You may not have that advantage. A great place to get really beautiful boneless pork loin in this area is Sam’s Club. It’s only $1.99 a pound and that’s right in line with boneless, skinless chicken breasts.

Sausage is one of those things that is as controversial as boudin, especially andouille sausage. Everyone has a unique recipe. You need to find the texture and spice level that suits you and your family’s taste buds.


Boneless pork loin-  for this I used one that weighed three pounds.

Andouille sausage-   as much as you can possibly stuff into the pork loin.

Cajun Seasoning-     this is a blend of Salt, red pepper, black pepper, garlic powder, onion powder and who knows what else depending on who is making it. You can purchase it already made in the spice aisle of your grocery store.


Wooden Skewer


Butterfly Effect

Butterfly the pork loin. I won’t go into great detail on how to do it now. There are scores of videos online. It’s not hard once you do it a few times.  It’s easier than making meatballs.

Flatten lay the pork flat on the cutting board.

You might want to sprinkle a some Cajun seasoning on this now.

Remove the casing from the sausage. I use a sharp knife to cut through only the casing.

I do this on opposite sides of the link. Then, simply peel it away and you should be left with the highly seasoned meat.

Most meat markets will put aside the sausage without the casing if you ask.

Chop up the sausage. Andouille usually has a different, often course texture. I like to chop it finely before stuffing anything.  You can put it in a blender of food processor, but chopping with a shape knife works well.


Place the sausage on the pork loin.

Roll it tightly. This is easier said than done, but you can do it. I know you can.

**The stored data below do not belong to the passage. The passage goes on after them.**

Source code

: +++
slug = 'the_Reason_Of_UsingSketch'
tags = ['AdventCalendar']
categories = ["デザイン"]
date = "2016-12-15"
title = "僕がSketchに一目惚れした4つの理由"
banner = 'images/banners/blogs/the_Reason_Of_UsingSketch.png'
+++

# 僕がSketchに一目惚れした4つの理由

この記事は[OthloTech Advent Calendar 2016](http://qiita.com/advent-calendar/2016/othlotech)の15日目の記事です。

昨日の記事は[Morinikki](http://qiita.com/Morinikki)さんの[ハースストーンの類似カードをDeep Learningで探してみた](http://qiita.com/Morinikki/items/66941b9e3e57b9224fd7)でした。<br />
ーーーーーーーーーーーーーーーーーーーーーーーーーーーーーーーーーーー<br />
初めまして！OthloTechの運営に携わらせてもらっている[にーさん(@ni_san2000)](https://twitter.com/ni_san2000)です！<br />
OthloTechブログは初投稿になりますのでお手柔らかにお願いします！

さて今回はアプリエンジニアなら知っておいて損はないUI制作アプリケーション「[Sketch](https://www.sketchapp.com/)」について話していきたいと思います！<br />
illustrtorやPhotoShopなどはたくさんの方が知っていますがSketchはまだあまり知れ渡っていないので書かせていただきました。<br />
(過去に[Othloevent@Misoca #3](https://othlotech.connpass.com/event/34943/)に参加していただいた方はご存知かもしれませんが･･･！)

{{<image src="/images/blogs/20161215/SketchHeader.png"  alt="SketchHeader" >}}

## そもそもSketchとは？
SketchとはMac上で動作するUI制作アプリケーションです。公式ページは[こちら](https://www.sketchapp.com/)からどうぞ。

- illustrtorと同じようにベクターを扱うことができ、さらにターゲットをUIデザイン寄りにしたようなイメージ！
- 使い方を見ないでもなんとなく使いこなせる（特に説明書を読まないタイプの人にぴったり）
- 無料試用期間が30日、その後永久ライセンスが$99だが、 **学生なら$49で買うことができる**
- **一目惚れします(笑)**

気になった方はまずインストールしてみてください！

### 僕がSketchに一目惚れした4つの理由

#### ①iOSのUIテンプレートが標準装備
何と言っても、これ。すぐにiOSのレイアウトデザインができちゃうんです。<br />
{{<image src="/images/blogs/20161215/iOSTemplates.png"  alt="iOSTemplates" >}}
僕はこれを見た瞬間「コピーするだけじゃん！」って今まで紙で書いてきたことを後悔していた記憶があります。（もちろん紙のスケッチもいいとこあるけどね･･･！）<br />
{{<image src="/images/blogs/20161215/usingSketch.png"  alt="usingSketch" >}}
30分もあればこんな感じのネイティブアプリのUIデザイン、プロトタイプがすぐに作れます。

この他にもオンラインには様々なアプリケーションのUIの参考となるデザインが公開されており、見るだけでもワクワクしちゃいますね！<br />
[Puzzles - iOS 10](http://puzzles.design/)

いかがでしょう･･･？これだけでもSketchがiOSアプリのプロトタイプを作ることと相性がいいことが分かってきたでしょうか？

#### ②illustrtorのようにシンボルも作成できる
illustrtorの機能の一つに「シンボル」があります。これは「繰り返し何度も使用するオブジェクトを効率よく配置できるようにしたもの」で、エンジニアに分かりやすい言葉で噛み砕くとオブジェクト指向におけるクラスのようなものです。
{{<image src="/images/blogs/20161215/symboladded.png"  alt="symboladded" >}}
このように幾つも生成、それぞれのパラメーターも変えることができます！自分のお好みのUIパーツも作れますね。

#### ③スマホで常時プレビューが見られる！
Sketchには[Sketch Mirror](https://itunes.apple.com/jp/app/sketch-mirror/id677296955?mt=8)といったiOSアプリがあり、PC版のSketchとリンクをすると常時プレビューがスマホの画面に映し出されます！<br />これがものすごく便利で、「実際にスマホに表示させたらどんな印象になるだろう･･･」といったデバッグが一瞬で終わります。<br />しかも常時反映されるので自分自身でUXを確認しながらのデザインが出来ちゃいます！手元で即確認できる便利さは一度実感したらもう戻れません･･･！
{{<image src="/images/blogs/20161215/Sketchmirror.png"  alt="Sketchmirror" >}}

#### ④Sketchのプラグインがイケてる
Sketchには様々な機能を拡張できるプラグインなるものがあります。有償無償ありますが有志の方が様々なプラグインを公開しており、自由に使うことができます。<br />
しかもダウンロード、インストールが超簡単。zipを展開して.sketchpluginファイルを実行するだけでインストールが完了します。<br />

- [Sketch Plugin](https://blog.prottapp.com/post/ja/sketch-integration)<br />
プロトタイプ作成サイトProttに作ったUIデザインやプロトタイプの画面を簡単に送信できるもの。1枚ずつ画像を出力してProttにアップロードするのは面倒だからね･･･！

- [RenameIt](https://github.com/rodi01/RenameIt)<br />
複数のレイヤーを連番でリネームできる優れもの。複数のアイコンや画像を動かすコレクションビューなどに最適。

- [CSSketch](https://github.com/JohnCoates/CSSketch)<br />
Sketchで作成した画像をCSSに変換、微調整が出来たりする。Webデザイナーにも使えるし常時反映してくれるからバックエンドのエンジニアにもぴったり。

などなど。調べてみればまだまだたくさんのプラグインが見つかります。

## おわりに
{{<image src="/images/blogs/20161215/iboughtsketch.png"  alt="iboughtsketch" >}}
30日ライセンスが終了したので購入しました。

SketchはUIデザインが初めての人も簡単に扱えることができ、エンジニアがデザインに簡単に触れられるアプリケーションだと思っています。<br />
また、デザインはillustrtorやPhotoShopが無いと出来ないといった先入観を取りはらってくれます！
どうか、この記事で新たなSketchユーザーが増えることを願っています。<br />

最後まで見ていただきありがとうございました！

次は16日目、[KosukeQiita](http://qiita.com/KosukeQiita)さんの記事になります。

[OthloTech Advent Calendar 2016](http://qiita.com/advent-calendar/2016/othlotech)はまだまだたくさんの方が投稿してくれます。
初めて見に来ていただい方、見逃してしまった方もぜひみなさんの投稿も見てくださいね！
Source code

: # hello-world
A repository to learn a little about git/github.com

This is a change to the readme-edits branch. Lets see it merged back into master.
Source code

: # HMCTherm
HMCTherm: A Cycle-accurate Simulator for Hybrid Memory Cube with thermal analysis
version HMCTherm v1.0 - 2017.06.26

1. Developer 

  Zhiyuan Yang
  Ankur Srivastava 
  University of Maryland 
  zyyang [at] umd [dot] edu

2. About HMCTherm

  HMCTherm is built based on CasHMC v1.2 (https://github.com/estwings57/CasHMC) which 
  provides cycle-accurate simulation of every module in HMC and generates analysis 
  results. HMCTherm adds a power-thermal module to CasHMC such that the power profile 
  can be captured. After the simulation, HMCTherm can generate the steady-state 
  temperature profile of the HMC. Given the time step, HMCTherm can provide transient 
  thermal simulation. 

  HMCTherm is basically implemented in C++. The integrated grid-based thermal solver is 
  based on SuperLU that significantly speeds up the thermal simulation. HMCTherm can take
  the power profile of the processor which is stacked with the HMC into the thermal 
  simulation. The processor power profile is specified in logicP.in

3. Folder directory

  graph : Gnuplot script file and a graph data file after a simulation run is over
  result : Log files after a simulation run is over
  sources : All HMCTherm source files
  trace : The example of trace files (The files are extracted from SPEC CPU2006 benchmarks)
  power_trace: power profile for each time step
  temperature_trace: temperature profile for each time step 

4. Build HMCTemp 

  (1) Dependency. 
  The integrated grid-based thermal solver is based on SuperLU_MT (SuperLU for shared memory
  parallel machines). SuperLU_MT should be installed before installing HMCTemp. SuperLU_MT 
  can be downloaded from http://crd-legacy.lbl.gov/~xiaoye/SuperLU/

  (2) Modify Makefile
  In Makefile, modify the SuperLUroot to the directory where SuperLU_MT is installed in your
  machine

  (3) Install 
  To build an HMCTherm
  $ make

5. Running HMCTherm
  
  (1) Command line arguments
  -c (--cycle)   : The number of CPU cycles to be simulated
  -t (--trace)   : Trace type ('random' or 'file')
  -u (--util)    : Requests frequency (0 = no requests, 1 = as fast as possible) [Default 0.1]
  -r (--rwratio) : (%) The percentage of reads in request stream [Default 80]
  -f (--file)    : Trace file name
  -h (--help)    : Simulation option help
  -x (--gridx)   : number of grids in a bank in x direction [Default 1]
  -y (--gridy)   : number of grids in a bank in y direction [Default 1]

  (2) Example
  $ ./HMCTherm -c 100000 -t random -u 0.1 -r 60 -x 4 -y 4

You’re ready to go all Fifty Shades of Grey on the pork loin. Have a few feet of string nearby to bind your loin.

I tied this in three places.   I used three individual pieces of string rather than attempting those fancy knots some chefs use.   I want this to be simple and fun.



HINT:  Place a wooden skewer through the rolled loin before you try to tie it. This can be a bit like rodeo calf roping if you’re not experienced. That meat will get away.  So, skewer or stab it and tie in a tight, but relaxed manner.

Once it’s tied, I take a little extra andouille and I force it into the rolled pork. I want this pork really stuffed tightly.


This is great on the grill. I offset grill. This means I place charcoal on one side  and the meat on the other.  I get the coals hot, close the lid and keep the temperature at a

constant 300-degrees.  It should be cooked in 90 minutes. Use a thermometer to make sure temperature of the andouille is 160-degrees.

The offset method keeps it from cooking too fast and keep it juicy.

You can also cook it in the over.  Set the oven on 300. I’d cover it for the first 60 minutes, then uncover for the last thirty-minutes.


This is really good. Pork is flavorful by itself.  When you combine it with andouille you get dish that rich, spicy and really kind of amazing.